## PROBLEM TO SOLVE
Begin at the line that has "The difference demonstrates", stop after the line that has "<li>Once the copy", and print exactly those lines from the records below, without any pictures.

## EXCERPTED RECORDS
☆ ☆ ☆ ☆
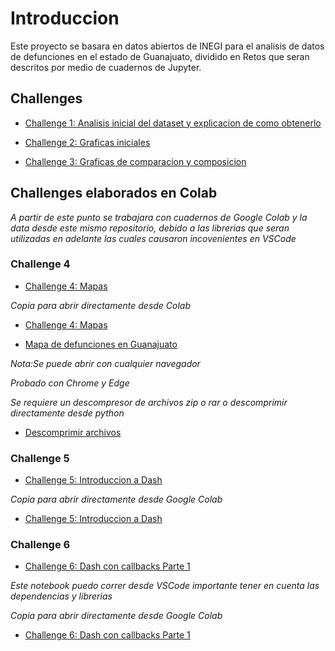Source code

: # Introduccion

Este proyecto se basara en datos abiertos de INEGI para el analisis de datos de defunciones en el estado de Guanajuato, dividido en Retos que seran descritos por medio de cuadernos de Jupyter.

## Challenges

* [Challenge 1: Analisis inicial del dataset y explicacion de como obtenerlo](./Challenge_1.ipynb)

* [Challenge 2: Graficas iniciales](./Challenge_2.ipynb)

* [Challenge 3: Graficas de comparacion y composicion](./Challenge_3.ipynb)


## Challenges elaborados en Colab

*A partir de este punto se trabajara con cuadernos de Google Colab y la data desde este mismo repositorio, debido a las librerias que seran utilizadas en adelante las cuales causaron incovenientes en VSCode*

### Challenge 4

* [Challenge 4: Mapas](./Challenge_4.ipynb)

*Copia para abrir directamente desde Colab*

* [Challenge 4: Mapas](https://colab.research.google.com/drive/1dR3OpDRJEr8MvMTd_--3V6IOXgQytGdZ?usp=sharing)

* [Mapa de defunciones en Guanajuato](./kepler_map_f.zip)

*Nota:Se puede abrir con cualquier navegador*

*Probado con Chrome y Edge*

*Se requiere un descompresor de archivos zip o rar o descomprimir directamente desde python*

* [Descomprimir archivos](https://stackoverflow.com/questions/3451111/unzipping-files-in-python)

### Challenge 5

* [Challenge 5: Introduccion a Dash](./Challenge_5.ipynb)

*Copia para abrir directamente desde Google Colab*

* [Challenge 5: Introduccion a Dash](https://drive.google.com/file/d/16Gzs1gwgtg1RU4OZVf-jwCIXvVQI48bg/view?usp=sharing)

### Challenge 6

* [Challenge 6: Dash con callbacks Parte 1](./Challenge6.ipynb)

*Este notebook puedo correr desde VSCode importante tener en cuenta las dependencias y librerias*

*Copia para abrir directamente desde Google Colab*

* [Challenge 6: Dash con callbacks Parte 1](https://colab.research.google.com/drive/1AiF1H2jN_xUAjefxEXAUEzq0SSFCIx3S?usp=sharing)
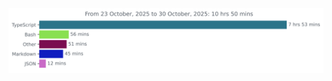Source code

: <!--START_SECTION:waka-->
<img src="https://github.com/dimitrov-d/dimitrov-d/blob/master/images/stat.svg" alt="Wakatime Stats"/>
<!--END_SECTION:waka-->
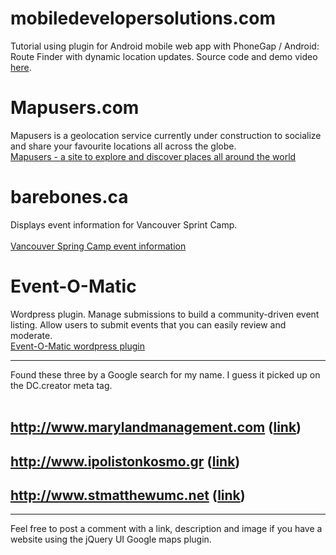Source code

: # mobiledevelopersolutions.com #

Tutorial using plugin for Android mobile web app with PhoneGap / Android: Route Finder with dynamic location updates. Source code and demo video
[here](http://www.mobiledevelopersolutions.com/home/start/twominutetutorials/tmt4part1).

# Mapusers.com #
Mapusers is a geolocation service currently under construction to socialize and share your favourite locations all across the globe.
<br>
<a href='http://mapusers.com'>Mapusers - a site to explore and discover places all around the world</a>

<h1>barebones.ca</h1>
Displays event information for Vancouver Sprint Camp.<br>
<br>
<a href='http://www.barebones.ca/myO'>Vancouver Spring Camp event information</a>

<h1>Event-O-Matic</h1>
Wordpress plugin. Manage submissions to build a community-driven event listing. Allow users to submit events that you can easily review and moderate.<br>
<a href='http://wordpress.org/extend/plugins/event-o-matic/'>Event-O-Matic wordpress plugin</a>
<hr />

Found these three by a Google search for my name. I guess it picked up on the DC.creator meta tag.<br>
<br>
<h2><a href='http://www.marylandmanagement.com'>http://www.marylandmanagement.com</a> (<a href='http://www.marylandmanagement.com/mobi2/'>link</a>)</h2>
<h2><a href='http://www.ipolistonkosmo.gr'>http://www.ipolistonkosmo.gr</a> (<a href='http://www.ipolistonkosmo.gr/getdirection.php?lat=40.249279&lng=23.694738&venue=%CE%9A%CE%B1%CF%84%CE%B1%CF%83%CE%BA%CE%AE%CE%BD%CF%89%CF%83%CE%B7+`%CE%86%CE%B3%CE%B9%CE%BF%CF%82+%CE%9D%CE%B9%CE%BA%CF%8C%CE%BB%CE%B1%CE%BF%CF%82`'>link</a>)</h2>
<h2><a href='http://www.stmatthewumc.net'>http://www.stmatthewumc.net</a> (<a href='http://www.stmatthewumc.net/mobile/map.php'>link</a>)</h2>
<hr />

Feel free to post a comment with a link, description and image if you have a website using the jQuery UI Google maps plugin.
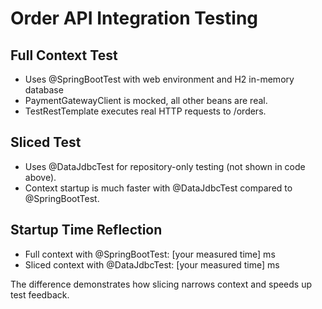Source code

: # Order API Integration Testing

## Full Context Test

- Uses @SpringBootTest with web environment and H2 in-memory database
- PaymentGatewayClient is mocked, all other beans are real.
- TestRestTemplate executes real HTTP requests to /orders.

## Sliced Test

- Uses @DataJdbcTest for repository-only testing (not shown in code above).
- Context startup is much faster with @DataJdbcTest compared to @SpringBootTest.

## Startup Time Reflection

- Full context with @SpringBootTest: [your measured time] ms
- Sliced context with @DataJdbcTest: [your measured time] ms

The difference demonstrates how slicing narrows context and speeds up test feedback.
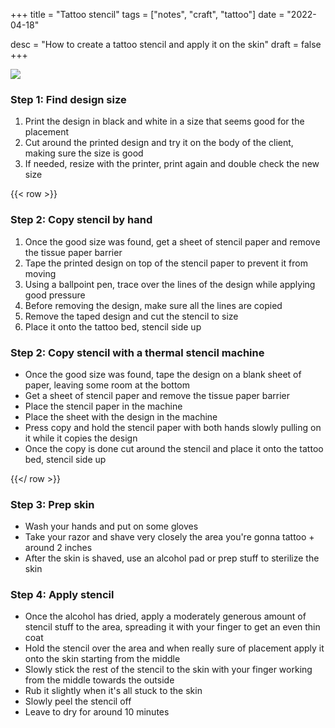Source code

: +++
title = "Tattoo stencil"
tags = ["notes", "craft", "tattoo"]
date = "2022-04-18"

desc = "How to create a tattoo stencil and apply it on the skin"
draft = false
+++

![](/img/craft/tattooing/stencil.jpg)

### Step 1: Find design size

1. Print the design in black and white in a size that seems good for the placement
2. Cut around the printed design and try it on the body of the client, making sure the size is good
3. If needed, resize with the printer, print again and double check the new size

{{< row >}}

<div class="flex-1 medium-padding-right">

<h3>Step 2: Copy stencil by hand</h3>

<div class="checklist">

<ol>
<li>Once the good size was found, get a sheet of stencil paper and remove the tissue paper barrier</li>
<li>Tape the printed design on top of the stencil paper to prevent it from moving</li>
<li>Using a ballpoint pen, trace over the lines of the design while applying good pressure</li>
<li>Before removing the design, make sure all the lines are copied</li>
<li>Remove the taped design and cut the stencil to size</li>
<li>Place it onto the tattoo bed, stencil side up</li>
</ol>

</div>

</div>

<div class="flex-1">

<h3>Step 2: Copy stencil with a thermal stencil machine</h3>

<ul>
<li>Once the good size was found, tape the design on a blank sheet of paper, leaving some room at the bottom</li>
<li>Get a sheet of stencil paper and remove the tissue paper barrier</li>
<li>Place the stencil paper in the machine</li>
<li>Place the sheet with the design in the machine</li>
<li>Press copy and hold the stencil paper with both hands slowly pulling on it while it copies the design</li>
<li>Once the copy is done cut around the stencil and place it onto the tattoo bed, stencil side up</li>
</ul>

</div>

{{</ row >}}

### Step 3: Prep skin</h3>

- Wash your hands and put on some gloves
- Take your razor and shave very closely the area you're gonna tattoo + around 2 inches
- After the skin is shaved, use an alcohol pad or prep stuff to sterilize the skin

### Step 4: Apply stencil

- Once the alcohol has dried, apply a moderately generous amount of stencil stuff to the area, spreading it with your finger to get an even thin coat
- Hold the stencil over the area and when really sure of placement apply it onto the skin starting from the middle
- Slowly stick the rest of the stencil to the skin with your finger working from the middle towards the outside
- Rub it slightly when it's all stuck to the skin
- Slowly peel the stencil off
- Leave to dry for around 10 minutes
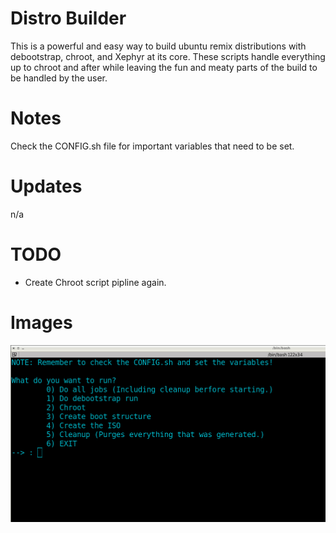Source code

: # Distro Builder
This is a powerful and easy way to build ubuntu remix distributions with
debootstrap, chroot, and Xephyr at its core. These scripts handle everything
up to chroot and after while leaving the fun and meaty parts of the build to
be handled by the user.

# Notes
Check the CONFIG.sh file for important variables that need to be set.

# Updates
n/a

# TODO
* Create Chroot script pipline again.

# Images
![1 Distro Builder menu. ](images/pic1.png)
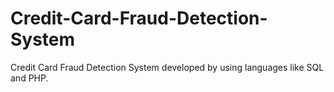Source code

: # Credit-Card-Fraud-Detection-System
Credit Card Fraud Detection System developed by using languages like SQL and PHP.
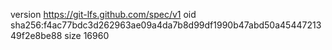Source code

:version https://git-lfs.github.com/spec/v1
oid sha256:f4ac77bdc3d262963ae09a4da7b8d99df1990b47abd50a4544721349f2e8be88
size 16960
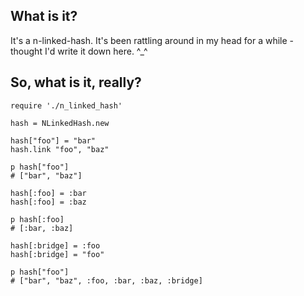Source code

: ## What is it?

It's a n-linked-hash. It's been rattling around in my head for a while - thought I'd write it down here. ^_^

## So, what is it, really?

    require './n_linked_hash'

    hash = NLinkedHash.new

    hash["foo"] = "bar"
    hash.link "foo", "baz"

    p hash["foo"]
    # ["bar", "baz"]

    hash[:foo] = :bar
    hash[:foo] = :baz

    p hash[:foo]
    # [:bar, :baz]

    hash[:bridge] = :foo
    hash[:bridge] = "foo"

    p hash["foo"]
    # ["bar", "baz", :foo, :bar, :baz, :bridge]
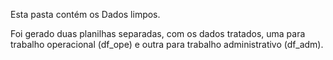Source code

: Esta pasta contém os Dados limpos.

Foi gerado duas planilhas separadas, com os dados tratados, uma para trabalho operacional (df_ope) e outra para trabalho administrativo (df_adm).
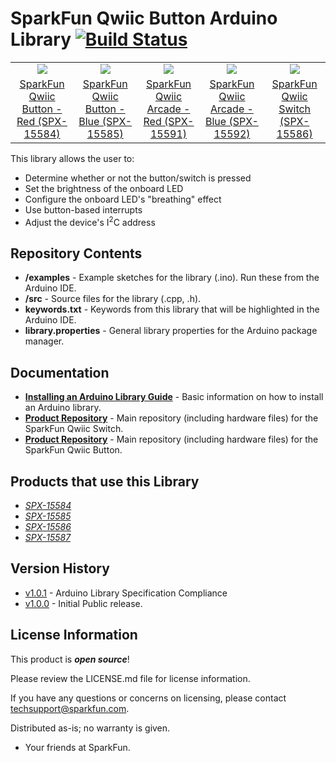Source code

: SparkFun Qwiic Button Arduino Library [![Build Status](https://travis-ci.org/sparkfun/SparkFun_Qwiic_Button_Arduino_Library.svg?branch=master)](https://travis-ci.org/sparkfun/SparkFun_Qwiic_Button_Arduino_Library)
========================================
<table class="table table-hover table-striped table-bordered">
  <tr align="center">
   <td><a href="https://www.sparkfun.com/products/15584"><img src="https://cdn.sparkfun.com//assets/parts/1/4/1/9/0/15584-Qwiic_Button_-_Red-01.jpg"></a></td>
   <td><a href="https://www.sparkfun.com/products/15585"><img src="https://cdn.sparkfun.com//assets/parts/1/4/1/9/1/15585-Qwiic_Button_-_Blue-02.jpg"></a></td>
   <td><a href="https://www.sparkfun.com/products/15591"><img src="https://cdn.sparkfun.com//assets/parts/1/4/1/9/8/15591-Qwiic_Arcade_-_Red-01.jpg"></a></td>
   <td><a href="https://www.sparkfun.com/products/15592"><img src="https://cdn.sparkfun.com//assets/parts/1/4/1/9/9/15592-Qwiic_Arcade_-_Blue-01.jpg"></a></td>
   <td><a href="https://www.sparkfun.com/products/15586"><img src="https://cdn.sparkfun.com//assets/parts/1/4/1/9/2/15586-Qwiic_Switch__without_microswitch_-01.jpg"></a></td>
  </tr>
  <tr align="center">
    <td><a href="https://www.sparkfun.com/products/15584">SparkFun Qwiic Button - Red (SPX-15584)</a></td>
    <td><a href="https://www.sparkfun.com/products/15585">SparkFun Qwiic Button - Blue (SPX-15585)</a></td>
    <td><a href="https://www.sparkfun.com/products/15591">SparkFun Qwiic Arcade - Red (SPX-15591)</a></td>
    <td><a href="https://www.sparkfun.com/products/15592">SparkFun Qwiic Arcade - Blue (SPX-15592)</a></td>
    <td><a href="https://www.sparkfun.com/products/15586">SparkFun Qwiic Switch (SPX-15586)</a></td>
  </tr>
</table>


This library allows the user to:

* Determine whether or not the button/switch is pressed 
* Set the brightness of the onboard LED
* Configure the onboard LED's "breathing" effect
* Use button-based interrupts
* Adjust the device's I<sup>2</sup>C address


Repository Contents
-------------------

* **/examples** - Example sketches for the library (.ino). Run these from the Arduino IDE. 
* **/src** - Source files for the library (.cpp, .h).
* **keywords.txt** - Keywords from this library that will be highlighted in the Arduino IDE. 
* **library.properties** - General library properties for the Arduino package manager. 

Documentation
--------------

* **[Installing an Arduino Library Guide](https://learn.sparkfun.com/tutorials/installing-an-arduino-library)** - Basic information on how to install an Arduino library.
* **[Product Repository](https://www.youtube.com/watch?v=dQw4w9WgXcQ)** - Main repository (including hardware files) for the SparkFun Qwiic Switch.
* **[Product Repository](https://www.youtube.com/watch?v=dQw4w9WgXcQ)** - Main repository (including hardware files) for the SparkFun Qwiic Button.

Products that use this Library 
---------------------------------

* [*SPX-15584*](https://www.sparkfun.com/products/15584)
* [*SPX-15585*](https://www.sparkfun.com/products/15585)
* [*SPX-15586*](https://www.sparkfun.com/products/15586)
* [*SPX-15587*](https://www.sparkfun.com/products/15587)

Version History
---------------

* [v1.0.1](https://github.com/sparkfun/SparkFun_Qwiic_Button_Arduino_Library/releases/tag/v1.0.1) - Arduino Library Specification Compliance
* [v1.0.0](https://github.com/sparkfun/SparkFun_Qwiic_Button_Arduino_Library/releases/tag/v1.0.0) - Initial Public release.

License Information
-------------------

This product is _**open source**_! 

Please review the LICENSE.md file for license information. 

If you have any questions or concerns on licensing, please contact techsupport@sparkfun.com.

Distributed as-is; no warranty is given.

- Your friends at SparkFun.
☆ ☆ ☆ ☆
## ANSWER BOX
The difference demonstrates how slicing narrows context and speeds up test feedback.
Source code

: +++
title = "Tattoo stencil"
tags = ["notes", "craft", "tattoo"]
date = "2022-04-18"

desc = "How to create a tattoo stencil and apply it on the skin"
draft = false
+++

![](/img/craft/tattooing/stencil.jpg)

### Step 1: Find design size

1. Print the design in black and white in a size that seems good for the placement
2. Cut around the printed design and try it on the body of the client, making sure the size is good
3. If needed, resize with the printer, print again and double check the new size

{{< row >}}

<div class="flex-1 medium-padding-right">

<h3>Step 2: Copy stencil by hand</h3>

<div class="checklist">

<ol>
<li>Once the good size was found, get a sheet of stencil paper and remove the tissue paper barrier</li>
<li>Tape the printed design on top of the stencil paper to prevent it from moving</li>
<li>Using a ballpoint pen, trace over the lines of the design while applying good pressure</li>
<li>Before removing the design, make sure all the lines are copied</li>
<li>Remove the taped design and cut the stencil to size</li>
<li>Place it onto the tattoo bed, stencil side up</li>
</ol>

</div>

</div>

<div class="flex-1">

<h3>Step 2: Copy stencil with a thermal stencil machine</h3>

<ul>
<li>Once the good size was found, tape the design on a blank sheet of paper, leaving some room at the bottom</li>
<li>Get a sheet of stencil paper and remove the tissue paper barrier</li>
<li>Place the stencil paper in the machine</li>
<li>Place the sheet with the design in the machine</li>
<li>Press copy and hold the stencil paper with both hands slowly pulling on it while it copies the design</li>
<li>Once the copy is done cut around the stencil and place it onto the tattoo bed, stencil side up</li>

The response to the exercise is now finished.